# Coding is Just Coding 

Once you learn one coding language, you can read (and sometimes even write) in a lot of other coding languages. Today we're going to go through how to code what we did on the first day in Python (another popular coding language). The syntax is slightly different, but you can still read a lot of it. The point of this is to realize that if someone hands you a code script in a different language, you shouldn't freak out. 

## Getting started 

In R Studio, create a python script. This will require the `retriculate` package and you may also need to install the `IRkernel` package, as well. Install both. 

We're now going to go through what we did on day one. 

Open a .py script

# Basic Data Types

In [32]:
# Andie Creel / January 2024 / Goal: Redo day one in python

# Run basic arithmatic 

2 + 3

# variable assingment is done with an '=' sign, instead of the '<-' sign
a = 2
b = 3

print(a + b)


# Numeric -- integer: no decimal points
myInt = 1

# Numeric -- floating point: decimal points
myNum = 2.4

# logical (Boolean): a true/false statement. Use parentheses to evaluate if something is true or false
myBool_1 = (3 < 4)
myBool_2 = (3 > 4)

# character (string)
myChar_a = "a"
myChar_b = 'b'


5


# Ways to store datatypes  

You will need to install the `numpy` package by running `pip install numpy` in the terminal.

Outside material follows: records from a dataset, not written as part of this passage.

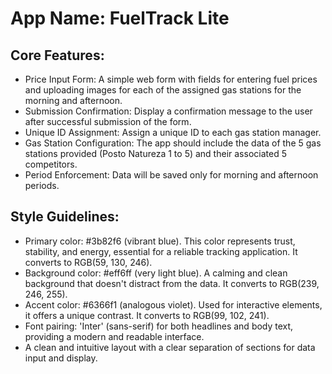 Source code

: # **App Name**: FuelTrack Lite

## Core Features:

- Price Input Form: A simple web form with fields for entering fuel prices and uploading images for each of the assigned gas stations for the morning and afternoon.
- Submission Confirmation: Display a confirmation message to the user after successful submission of the form.
- Unique ID Assignment: Assign a unique ID to each gas station manager.
- Gas Station Configuration: The app should include the data of the 5 gas stations provided (Posto Natureza 1 to 5) and their associated 5 competitors.
- Period Enforcement: Data will be saved only for morning and afternoon periods.

## Style Guidelines:

- Primary color: #3b82f6 (vibrant blue). This color represents trust, stability, and energy, essential for a reliable tracking application. It converts to RGB(59, 130, 246).
- Background color: #eff6ff (very light blue). A calming and clean background that doesn't distract from the data. It converts to RGB(239, 246, 255).
- Accent color: #6366f1 (analogous violet). Used for interactive elements, it offers a unique contrast. It converts to RGB(99, 102, 241).
- Font pairing: 'Inter' (sans-serif) for both headlines and body text, providing a modern and readable interface.
- A clean and intuitive layout with a clear separation of sections for data input and display. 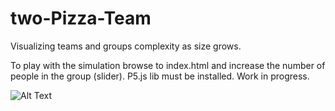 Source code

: # two-Pizza-Team
Visualizing teams and groups complexity as size grows.

To play with the simulation browse to index.html and increase the number of people in the group (slider). 
P5.js lib must be installed.  Work in progress.

![Alt Text](https://github.com/metadirective/two-Pizza-Team/blob/master/groupComplexity.gif)
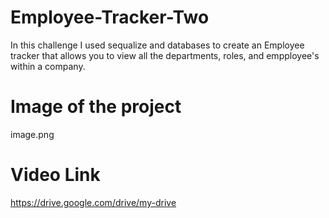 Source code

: # Employee-Tracker-Two

In this challenge I used sequalize and databases to create an Employee tracker that allows you to view all the departments, roles, and empployee's within a company.

# Image of the project 
image.png

# Video Link
https://drive.google.com/drive/my-drive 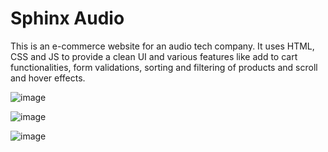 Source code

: # Sphinx Audio
This is an e-commerce website for an audio tech company. It uses HTML, CSS and JS to provide a clean UI and various features like add to cart functionalities, form validations, sorting and filtering of products and scroll and hover effects.


![image](https://github.com/khushl21/sphinx-audio-website/assets/170312444/dcfa11e0-ab6a-489a-a91e-ade1f3624365)


![image](https://github.com/khushl21/sphinx-audio-website/assets/170312444/0bbb65ac-5fe6-43dc-9f7c-2030df80f898)


![image](https://github.com/khushl21/sphinx-audio-website/assets/170312444/5ce04cb3-eb02-4f01-b380-1f8d30352643)
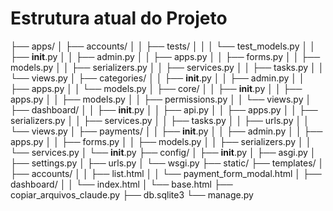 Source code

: 
# Estrutura atual do Projeto

├── apps/
│   ├── accounts/
│   │   ├── tests/
│   │   │   └── test_models.py
│   │   ├── __init__.py
│   │   ├── admin.py
│   │   ├── apps.py
│   │   ├── forms.py
│   │   ├── models.py
│   │   ├── serializers.py
│   │   ├── services.py
│   │   ├── tasks.py
│   │   └── views.py
│   ├── categories/
│   │   ├── __init__.py
│   │   ├── admin.py
│   │   ├── apps.py
│   │   └── models.py
│   ├── core/
│   │   ├── __init__.py
│   │   ├── apps.py
│   │   ├── models.py
│   │   ├── permissions.py
│   │   └── views.py
│   ├── dashboard/
│   │   ├── __init__.py
│   │   ├── api.py
│   │   ├── apps.py
│   │   ├── serializers.py
│   │   ├── services.py
│   │   ├── tasks.py
│   │   ├── urls.py
│   │   └── views.py
│   ├── payments/
│   │   ├── __init__.py
│   │   ├── admin.py
│   │   ├── apps.py
│   │   ├── forms.py
│   │   ├── models.py
│   │   ├── serializers.py
│   │   └── services.py
│   └── __init__.py
├── config/
│   ├── __init__.py
│   ├── asgi.py
│   ├── settings.py
│   ├── urls.py
│   └── wsgi.py
├── static/
├── templates/
│   ├── accounts/
│   │   ├── list.html
│   │   └── payment_form_modal.html
│   ├── dashboard/
│   │   └── index.html
│   └── base.html
├── copiar_arquivos_claude.py
├── db.sqlite3
└── manage.py
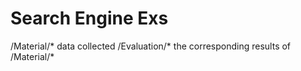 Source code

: # Search Engine Exs

  /Material/*
    data collected
  /Evaluation/*
    the corresponding results of /Material/*
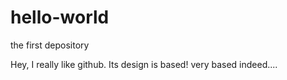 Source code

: # hello-world
the first depository

Hey, I really like github. Its design is based! very based indeed....
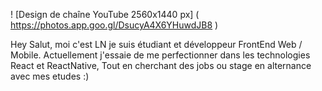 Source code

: ! [Design de chaîne YouTube 2560x1440 px] ( https://photos.app.goo.gl/DsucyA4X6YHuwdJB8 )

Hey Salut, moi c'est LN je suis étudiant et développeur FrontEnd Web / Mobile. 
Actuellement j'essaie de me perfectionner dans les technologies React et ReactNative,
Tout en cherchant des jobs ou stage en alternance avec mes etudes  :)
<!--
**ln-dev7/ln-dev7** est un référentiel _special_ ✨ car son `README.md` (ce fichier) apparaît sur votre profil GitHub.

Voici quelques idées pour vous aider à démarrerhttps://drive.google.com/file/d/1OVMmWB8VGsctZnKwkO1d_gW5JNhp2VHv/view?usp=drivesdk:

- 🔭 I’m currently working on ...
- 🌱 I’m currently learning ...
- 👯 I’m looking to collaborate on ...
- 🤔 I’m looking for help with ...
- 💬 Ask me about ...
- 📫 How to reach me: ...
- 😄 Pronouns: ...
- ⚡ Fun fact: ...
-->
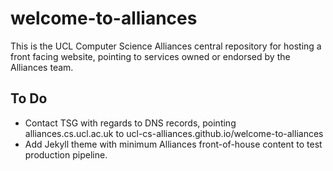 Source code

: # welcome-to-alliances
This is the UCL Computer Science Alliances central repository for hosting a front facing website, pointing to services owned or endorsed by the Alliances team. 

## To Do

- Contact TSG with regards to DNS records, pointing alliances.cs.ucl.ac.uk to ucl-cs-alliances.github.io/welcome-to-alliances
- Add Jekyll theme with minimum Alliances front-of-house content to test production pipeline. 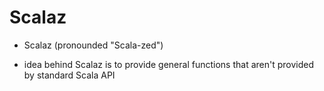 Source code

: # Scalaz

- Scalaz (pronounded "Scala-zed")

- idea behind Scalaz is to provide general functions that aren't provided by
  standard Scala API
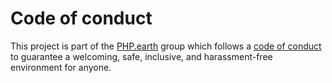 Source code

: # Code of conduct

This project is part of the [PHP.earth](https://php.earth) group which follows a
[code of conduct](https://coc.php.earth) to guarantee a welcoming, safe,
inclusive, and harassment-free environment for anyone.
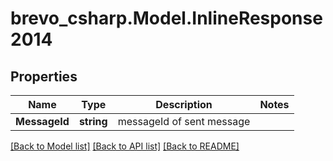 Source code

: # brevo_csharp.Model.InlineResponse2014
## Properties

Name | Type | Description | Notes
------------ | ------------- | ------------- | -------------
**MessageId** | **string** | messageId of sent message | 

[[Back to Model list]](../README.md#documentation-for-models) [[Back to API list]](../README.md#documentation-for-api-endpoints) [[Back to README]](../README.md)

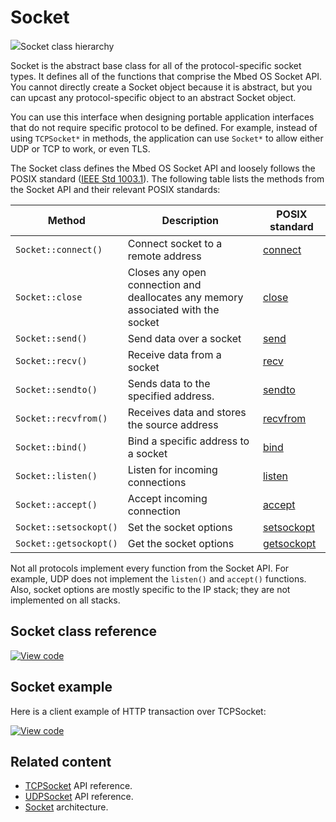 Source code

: # Socket

<span class="images">![](https://os.mbed.com/docs/mbed-os/v6.0/mbed-os-api-doxy/class_socket.png)<span>Socket class hierarchy</span></span>

Socket is the abstract base class for all of the protocol-specific socket types. It defines all of the functions that comprise the Mbed OS Socket API. You cannot directly create a Socket object because it is abstract, but you can upcast any protocol-specific object to an abstract Socket object.

You can use this interface when designing portable application interfaces that do not require specific protocol to be defined. For example, instead of using `TCPSocket*` in methods, the application can use `Socket*` to allow either UDP or TCP to work, or even TLS.

The Socket class defines the Mbed OS Socket API and loosely follows the POSIX standard ([IEEE Std 1003.1](http://pubs.opengroup.org/onlinepubs/9699919799/)). The following table lists the methods from the Socket API and their relevant POSIX standards:

| Method | Description | POSIX standard |
|--------|-------------|----------------|
| `Socket::connect()`  | Connect socket to a remote address | [connect](http://pubs.opengroup.org/onlinepubs/9699919799/functions/connect.html) |
| `Socket::close`      | Closes any open connection and deallocates any memory associated with the socket | [close](http://pubs.opengroup.org/onlinepubs/9699919799/functions/close.html) |
| `Socket::send()`     | Send data over a socket | [send](http://pubs.opengroup.org/onlinepubs/9699919799/functions/send.html) |
| `Socket::recv()`     | Receive data from a socket | [recv](http://pubs.opengroup.org/onlinepubs/9699919799/functions/recv.html) |
| `Socket::sendto()`   | Sends data to the specified address. | [sendto](http://pubs.opengroup.org/onlinepubs/9699919799/functions/sendto.html) |
| `Socket::recvfrom()` | Receives data and stores the source address | [recvfrom](http://pubs.opengroup.org/onlinepubs/9699919799/functions/recvfrom.html) |
| `Socket::bind()`     | Bind a specific address to a socket | [bind](http://pubs.opengroup.org/onlinepubs/9699919799/functions/bind.html) |
| `Socket::listen()`   | Listen for incoming connections | [listen](http://pubs.opengroup.org/onlinepubs/9699919799/functions/listen.html) |
| `Socket::accept()`   | Accept incoming connection | [accept](http://pubs.opengroup.org/onlinepubs/9699919799/functions/accept.html) |
| `Socket::setsockopt()` | Set the socket options | [setsockopt](http://pubs.opengroup.org/onlinepubs/9699919799/functions/setsockopt.html) |
| `Socket::getsockopt()` | Get the socket options | [getsockopt](http://pubs.opengroup.org/onlinepubs/9699919799/functions/getsockopt.html) |

Not all protocols implement every function from the Socket API. For example, UDP does not implement the `listen()` and `accept()` functions. Also, socket options are mostly specific to the IP stack; they are not implemented on all stacks.

## Socket class reference

[![View code](https://www.mbed.com/embed/?type=library)](https://os.mbed.com/docs/mbed-os/v6.0/mbed-os-api-doxy/class_socket.html)

## Socket example

Here is a client example of HTTP transaction over TCPSocket:

[![View code](https://www.mbed.com/embed/?url=https://github.com/ARMmbed/mbed-os-example-sockets)](https://github.com/ARMmbed/mbed-os-example-tls-socket/blob/mbed-os-6.0.0/main.cpp)

## Related content

- [TCPSocket](tcpsocket.html) API reference.
- [UDPSocket](tcpsocket.html) API reference.
- [Socket](../apis/connectivity-architecture.html#socket-api) architecture.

NumPy is the main package for scientific computing in python. 

## Vectors and Matrices

Notice that indexing in python starts at 0, rather than 1 (as it did in R). In python, we just use lists instead of vectors. 

In [33]:
import numpy as np

# Lists can contain elements of different data types
myList_n = [1, 2, 3, 4, 5] 
print(myList_n[0])

myList_s = ["str", "b", "c"]
print(myList_s[0])

myList_all = ["str", 1, True]
print(myList_all)



1
str
['str', 1, True]


In [16]:

# NumPy array (similar to R matrix): should contain elements of the same data type
# In this case, we're creating a 2x5 matrix
# the . here works similar to %>% in dplyr 
myMat_n = np.array([1, 2, 3, 4, 5, 6, 7, 8, 9, 10]).reshape(2, 5)
myMat_n

array([[ 1,  2,  3,  4,  5],
       [ 6,  7,  8,  9, 10]])

## Lists

In [17]:
# Lists: Can contain elements of different data types, including other lists or arrays
myList = [2, "c", myMat_n]

# Accessing the first element of the list
myList[0]  # returns numeric (2 in this case)


2

In [18]:
myList[1] # returns C

'c'

In [19]:
myList[2] # returns the matrix

array([[ 1,  2,  3,  4,  5],
       [ 6,  7,  8,  9, 10]])

## Data frames

To work with data frames, we need to install and load the `pandas` package. Run `pip install pandas` in your terminal. 

In [21]:
import pandas as pd 

# Create a DataFrame from the NumPy array
myDF = pd.DataFrame(myMat_n)
myDF


Unnamed: 0,0,1,2,3,4
0,1,2,3,4,5
1,6,7,8,9,10


In [22]:
# Print column names (initially they are just integer indices)
print(myDF.columns)

RangeIndex(start=0, stop=5, step=1)


Unlike R, python automatically names unamed columns with integrers. 

In [23]:
# Rename the columns 
myDF.columns = ["age_yr", "weight_lb", "income_$", "height_ft", "height_in"]
myDF

Unnamed: 0,age_yr,weight_lb,income_$,height_ft,height_in
0,1,2,3,4,5
1,6,7,8,9,10


In [24]:
# investigate one column (index is the left column, value is the right column)
myDF['age_yr']

0    1
1    6
Name: age_yr, dtype: int64

In [25]:
# Create a new column
myDF['nonsense'] = myDF['age_yr'] + myDF['weight_lb']
myDF['nonsense'] 

0     3
1    13
Name: nonsense, dtype: int64

In [26]:
# Create a DataFrame
myPpl = pd.DataFrame({
    'gender': ["Male", "non-binary", "Female"],
    'male': [True, False, False],
    'height': [152, 171.5, 165],
    'weight': [81, 93, 78],
    'age': [42, 38, 26]
})

# Reference one column (either of these work)
myPpl['male']



0     True
1    False
2    False
Name: male, dtype: bool

In [27]:
myPpl.male

0     True
1    False
2    False
Name: male, dtype: bool

# Functions

`def` stands for definition. The syntax for writing a function is different, and is a good example of how white space is important in python (notice that there are no parentheses).

In [28]:
def myF(x):
    y = x - x**2
    return y

myF(.5)

0.25

# Loops 

Loops are another example where you can read the code even if you don't know python. However, they have some differnt syntax with the range function, specifically that the last value is excluded. 


In [29]:
# Notice that 5 doesn't print 
for i in range(1, 5):  # range(start, stop) in Python is inclusive of start and exclusive of stop
    print(i)


1
2
3
4


In [30]:
# combining loop and function
for i in range(1,5):
    y = myF(i/4)
    print(y) 

0.1875
0.25
0.1875
0.0


# If Else Statements 

Same example as day one: Our RA did not record men's ages right and all men are actually 3 years younger than what's recorded.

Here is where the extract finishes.